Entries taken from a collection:
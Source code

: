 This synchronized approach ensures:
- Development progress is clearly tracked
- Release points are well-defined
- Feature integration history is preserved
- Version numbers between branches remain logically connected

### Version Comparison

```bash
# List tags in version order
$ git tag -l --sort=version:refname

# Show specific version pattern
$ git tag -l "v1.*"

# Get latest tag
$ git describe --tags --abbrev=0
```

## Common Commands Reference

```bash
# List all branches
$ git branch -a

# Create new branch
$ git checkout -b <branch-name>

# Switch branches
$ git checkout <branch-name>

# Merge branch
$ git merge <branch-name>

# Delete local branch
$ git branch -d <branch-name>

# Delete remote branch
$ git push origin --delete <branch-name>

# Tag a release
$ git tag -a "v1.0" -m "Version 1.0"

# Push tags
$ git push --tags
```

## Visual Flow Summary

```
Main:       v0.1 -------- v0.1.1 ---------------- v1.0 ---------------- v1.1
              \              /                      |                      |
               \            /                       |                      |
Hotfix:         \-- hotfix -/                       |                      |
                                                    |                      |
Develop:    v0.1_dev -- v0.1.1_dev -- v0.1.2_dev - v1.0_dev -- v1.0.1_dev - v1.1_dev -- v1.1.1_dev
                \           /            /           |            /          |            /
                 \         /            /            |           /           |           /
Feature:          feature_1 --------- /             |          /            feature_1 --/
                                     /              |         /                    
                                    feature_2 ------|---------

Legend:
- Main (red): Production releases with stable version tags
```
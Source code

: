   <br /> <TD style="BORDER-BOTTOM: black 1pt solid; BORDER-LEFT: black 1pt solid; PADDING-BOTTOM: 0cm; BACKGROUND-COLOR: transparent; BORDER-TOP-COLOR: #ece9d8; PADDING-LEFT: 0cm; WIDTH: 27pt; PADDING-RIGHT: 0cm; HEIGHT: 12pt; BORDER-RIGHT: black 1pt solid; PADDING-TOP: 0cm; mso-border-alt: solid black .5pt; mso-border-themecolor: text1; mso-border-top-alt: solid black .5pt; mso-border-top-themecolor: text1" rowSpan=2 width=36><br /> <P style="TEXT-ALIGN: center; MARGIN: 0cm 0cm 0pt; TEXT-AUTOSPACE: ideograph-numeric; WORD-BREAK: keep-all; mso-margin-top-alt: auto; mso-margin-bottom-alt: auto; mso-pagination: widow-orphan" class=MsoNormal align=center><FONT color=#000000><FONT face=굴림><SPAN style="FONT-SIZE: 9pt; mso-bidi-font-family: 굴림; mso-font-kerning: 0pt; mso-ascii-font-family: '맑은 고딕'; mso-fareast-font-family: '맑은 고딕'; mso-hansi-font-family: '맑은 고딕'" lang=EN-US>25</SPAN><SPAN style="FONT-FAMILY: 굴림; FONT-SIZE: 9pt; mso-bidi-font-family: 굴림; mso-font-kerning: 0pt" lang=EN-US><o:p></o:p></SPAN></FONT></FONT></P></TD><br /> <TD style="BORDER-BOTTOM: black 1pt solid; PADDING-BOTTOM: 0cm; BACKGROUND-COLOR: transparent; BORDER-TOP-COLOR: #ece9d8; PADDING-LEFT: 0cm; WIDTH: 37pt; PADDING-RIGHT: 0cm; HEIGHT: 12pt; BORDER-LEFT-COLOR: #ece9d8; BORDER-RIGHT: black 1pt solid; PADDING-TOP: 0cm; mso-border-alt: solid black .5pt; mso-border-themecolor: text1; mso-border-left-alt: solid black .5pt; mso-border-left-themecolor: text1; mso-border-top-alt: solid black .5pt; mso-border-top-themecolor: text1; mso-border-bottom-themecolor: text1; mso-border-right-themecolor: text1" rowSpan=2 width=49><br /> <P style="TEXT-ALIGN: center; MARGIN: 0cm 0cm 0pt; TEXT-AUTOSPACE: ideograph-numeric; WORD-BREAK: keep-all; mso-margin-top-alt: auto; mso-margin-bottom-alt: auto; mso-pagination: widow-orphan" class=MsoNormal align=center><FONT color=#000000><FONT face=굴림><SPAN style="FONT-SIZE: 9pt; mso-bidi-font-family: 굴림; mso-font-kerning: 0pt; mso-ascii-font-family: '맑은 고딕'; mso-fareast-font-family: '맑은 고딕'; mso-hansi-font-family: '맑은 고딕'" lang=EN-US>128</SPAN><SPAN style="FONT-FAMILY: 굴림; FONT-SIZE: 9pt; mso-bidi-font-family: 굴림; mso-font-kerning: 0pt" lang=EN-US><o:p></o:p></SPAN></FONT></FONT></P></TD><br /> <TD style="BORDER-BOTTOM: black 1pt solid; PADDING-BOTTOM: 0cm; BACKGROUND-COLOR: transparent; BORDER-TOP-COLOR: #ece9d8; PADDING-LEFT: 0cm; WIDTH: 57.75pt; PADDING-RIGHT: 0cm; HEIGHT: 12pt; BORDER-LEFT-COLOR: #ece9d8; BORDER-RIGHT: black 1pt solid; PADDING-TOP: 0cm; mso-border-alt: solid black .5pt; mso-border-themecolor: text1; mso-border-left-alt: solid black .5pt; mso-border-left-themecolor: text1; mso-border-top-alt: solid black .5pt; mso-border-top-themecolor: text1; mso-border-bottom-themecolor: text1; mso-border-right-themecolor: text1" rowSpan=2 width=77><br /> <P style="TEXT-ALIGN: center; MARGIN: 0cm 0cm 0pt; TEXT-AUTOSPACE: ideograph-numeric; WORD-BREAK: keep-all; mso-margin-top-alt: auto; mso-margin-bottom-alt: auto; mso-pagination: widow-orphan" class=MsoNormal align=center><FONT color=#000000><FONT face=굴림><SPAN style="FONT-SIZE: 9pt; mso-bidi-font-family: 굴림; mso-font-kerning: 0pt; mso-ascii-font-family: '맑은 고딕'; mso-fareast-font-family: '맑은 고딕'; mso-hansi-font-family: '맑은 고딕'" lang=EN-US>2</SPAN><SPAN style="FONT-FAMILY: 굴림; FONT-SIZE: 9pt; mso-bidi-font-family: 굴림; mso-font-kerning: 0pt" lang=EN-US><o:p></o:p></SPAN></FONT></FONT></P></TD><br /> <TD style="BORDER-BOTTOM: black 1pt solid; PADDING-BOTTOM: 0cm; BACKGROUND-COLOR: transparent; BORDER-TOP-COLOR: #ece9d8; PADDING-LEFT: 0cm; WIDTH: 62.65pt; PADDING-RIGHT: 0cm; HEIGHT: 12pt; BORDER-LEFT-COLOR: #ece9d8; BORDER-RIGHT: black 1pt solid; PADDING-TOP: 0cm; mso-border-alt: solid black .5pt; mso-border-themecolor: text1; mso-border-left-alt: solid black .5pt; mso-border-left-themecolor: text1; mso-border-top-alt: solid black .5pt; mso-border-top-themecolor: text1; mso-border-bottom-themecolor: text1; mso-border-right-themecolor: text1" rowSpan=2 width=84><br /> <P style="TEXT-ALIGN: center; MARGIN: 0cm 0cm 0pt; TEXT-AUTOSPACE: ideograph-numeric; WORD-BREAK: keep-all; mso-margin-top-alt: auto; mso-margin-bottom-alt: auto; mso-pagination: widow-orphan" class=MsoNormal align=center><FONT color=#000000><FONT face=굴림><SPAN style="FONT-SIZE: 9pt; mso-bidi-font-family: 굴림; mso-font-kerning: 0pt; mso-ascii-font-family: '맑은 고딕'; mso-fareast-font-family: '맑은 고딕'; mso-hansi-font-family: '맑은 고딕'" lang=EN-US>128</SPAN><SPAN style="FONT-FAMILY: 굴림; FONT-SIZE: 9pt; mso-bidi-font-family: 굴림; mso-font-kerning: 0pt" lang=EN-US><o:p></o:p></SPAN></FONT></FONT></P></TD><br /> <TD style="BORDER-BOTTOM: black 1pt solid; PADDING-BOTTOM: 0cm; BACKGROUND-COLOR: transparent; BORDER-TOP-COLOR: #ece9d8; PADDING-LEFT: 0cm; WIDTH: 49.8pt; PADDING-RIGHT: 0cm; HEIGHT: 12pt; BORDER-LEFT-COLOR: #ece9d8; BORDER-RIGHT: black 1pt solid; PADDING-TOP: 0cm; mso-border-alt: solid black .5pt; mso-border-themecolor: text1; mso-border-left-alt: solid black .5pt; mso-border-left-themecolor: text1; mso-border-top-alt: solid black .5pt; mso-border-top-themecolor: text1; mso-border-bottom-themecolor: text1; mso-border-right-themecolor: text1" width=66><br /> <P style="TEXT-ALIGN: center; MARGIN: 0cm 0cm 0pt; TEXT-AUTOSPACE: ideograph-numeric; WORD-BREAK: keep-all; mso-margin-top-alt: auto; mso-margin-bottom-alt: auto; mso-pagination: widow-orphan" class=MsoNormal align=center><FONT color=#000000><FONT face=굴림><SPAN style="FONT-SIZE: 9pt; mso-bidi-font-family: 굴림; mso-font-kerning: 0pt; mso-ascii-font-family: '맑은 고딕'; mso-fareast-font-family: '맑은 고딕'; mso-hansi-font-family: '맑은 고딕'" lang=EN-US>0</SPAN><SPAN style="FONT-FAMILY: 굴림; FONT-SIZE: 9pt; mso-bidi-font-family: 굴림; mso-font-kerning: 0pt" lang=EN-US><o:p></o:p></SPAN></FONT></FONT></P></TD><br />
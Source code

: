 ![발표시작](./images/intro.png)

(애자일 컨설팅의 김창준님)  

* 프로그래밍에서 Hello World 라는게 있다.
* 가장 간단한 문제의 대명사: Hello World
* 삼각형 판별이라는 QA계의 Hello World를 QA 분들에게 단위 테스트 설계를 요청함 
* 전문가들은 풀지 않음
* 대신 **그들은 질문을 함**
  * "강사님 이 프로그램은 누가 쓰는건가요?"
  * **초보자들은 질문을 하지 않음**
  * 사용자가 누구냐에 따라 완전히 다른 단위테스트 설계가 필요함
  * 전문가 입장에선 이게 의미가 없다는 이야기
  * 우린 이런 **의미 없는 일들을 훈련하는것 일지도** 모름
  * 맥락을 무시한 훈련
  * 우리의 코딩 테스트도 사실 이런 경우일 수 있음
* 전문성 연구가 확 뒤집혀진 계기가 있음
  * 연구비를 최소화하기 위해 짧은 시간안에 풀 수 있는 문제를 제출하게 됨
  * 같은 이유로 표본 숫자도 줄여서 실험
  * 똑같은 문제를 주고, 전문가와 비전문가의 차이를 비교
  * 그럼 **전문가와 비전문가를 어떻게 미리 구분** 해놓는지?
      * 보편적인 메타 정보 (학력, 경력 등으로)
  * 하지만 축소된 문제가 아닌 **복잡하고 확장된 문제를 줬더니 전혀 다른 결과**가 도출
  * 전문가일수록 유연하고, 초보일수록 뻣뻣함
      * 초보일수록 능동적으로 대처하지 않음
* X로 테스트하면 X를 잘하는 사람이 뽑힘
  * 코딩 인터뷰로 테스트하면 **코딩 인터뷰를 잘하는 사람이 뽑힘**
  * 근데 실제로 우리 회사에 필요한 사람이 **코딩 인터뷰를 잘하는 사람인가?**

What is being asked ->
Restate, word for word, the final stretch of the entries above: the line containing "단위테스트 설계가 필요함" and every line after it, up to and including the last.

Answer section ->
  * 사용자가 누구냐에 따라 완전히 다른 단위테스트 설계가 필요함
  * 전문가 입장에선 이게 의미가 없다는 이야기
  * 우린 이런 **의미 없는 일들을 훈련하는것 일지도** 모름
  * 맥락을 무시한 훈련
  * 우리의 코딩 테스트도 사실 이런 경우일 수 있음
* 전문성 연구가 확 뒤집혀진 계기가 있음
  * 연구비를 최소화하기 위해 짧은 시간안에 풀 수 있는 문제를 제출하게 됨
  * 같은 이유로 표본 숫자도 줄여서 실험
  * 똑같은 문제를 주고, 전문가와 비전문가의 차이를 비교
  * 그럼 **전문가와 비전문가를 어떻게 미리 구분** 해놓는지?
      * 보편적인 메타 정보 (학력, 경력 등으로)
  * 하지만 축소된 문제가 아닌 **복잡하고 확장된 문제를 줬더니 전혀 다른 결과**가 도출
  * 전문가일수록 유연하고, 초보일수록 뻣뻣함
      * 초보일수록 능동적으로 대처하지 않음
* X로 테스트하면 X를 잘하는 사람이 뽑힘
  * 코딩 인터뷰로 테스트하면 **코딩 인터뷰를 잘하는 사람이 뽑힘**
  * 근데 실제로 우리 회사에 필요한 사람이 **코딩 인터뷰를 잘하는 사람인가?**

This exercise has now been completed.